▶ **Exercise**:
The pictures are to be left out, and all remaining data is to be transcribed exactly as it appears.

Dataset excerpts

========================================================================

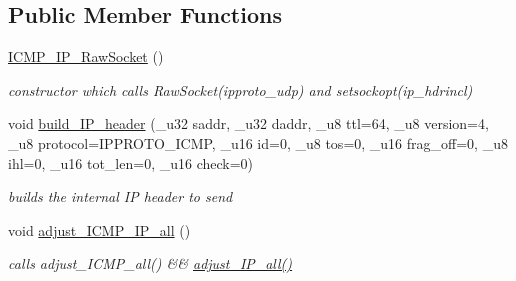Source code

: \subsection*{Public Member Functions}
\begin{CompactItemize}
\item 
\hypertarget{classsocketpp_1_1ICMP__IP__RawSocket_c94fd53fce785a8b9ac5e53c8b1fb694}{
\hyperlink{classsocketpp_1_1ICMP__IP__RawSocket_c94fd53fce785a8b9ac5e53c8b1fb694}{ICMP\_\-IP\_\-RawSocket} ()}
\label{classsocketpp_1_1ICMP__IP__RawSocket_c94fd53fce785a8b9ac5e53c8b1fb694}

\begin{CompactList}\small\item\em constructor which calls RawSocket(ipproto\_\-udp) and setsockopt(ip\_\-hdrincl) \item\end{CompactList}\item 
\hypertarget{classsocketpp_1_1ICMP__IP__RawSocket_08d5813e94daff127499b2d1f7e93324}{
void \hyperlink{classsocketpp_1_1ICMP__IP__RawSocket_08d5813e94daff127499b2d1f7e93324}{build\_\-IP\_\-header} (\_\-u32 saddr, \_\-u32 daddr, \_\-u8 ttl=64, \_\-u8 version=4, \_\-u8 protocol=IPPROTO\_\-ICMP, \_\-u16 id=0, \_\-u8 tos=0, \_\-u16 frag\_\-off=0, \_\-u8 ihl=0, \_\-u16 tot\_\-len=0, \_\-u16 check=0)}
\label{classsocketpp_1_1ICMP__IP__RawSocket_08d5813e94daff127499b2d1f7e93324}

\begin{CompactList}\small\item\em builds the internal IP header to send \item\end{CompactList}\item 
\hypertarget{classsocketpp_1_1ICMP__IP__RawSocket_c3f54f7a266586af46e4bfa4494f90d6}{
void \hyperlink{classsocketpp_1_1ICMP__IP__RawSocket_c3f54f7a266586af46e4bfa4494f90d6}{adjust\_\-ICMP\_\-IP\_\-all} ()}
\label{classsocketpp_1_1ICMP__IP__RawSocket_c3f54f7a266586af46e4bfa4494f90d6}

\begin{CompactList}\small\item\em calls adjust\_\-ICMP\_\-all() \&\& \hyperlink{classsocketpp_1_1IP__RawSocket_45e60510233daaa2f279d3a4706fdce5}{adjust\_\-IP\_\-all()} \item\end{CompactList}\end{CompactItemize}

========================================================================

▶ **Response**:
Source code

: \subsection*{Public Member Functions}
\begin{CompactItemize}
\item 
\hypertarget{classsocketpp_1_1ICMP__IP__RawSocket_c94fd53fce785a8b9ac5e53c8b1fb694}{
\hyperlink{classsocketpp_1_1ICMP__IP__RawSocket_c94fd53fce785a8b9ac5e53c8b1fb694}{ICMP\_\-IP\_\-RawSocket} ()}
\label{classsocketpp_1_1ICMP__IP__RawSocket_c94fd53fce785a8b9ac5e53c8b1fb694}

\begin{CompactList}\small\item\em constructor which calls RawSocket(ipproto\_\-udp) and setsockopt(ip\_\-hdrincl) \item\end{CompactList}\item 
\hypertarget{classsocketpp_1_1ICMP__IP__RawSocket_08d5813e94daff127499b2d1f7e93324}{
void \hyperlink{classsocketpp_1_1ICMP__IP__RawSocket_08d5813e94daff127499b2d1f7e93324}{build\_\-IP\_\-header} (\_\-u32 saddr, \_\-u32 daddr, \_\-u8 ttl=64, \_\-u8 version=4, \_\-u8 protocol=IPPROTO\_\-ICMP, \_\-u16 id=0, \_\-u8 tos=0, \_\-u16 frag\_\-off=0, \_\-u8 ihl=0, \_\-u16 tot\_\-len=0, \_\-u16 check=0)}
\label{classsocketpp_1_1ICMP__IP__RawSocket_08d5813e94daff127499b2d1f7e93324}

\begin{CompactList}\small\item\em builds the internal IP header to send \item\end{CompactList}\item 
\hypertarget{classsocketpp_1_1ICMP__IP__RawSocket_c3f54f7a266586af46e4bfa4494f90d6}{
void \hyperlink{classsocketpp_1_1ICMP__IP__RawSocket_c3f54f7a266586af46e4bfa4494f90d6}{adjust\_\-ICMP\_\-IP\_\-all} ()}
\label{classsocketpp_1_1ICMP__IP__RawSocket_c3f54f7a266586af46e4bfa4494f90d6}

\begin{CompactList}\small\item\em calls adjust\_\-ICMP\_\-all() \&\& \hyperlink{classsocketpp_1_1IP__RawSocket_45e60510233daaa2f279d3a4706fdce5}{adjust\_\-IP\_\-all()} \item\end{CompactList}\end{CompactItemize}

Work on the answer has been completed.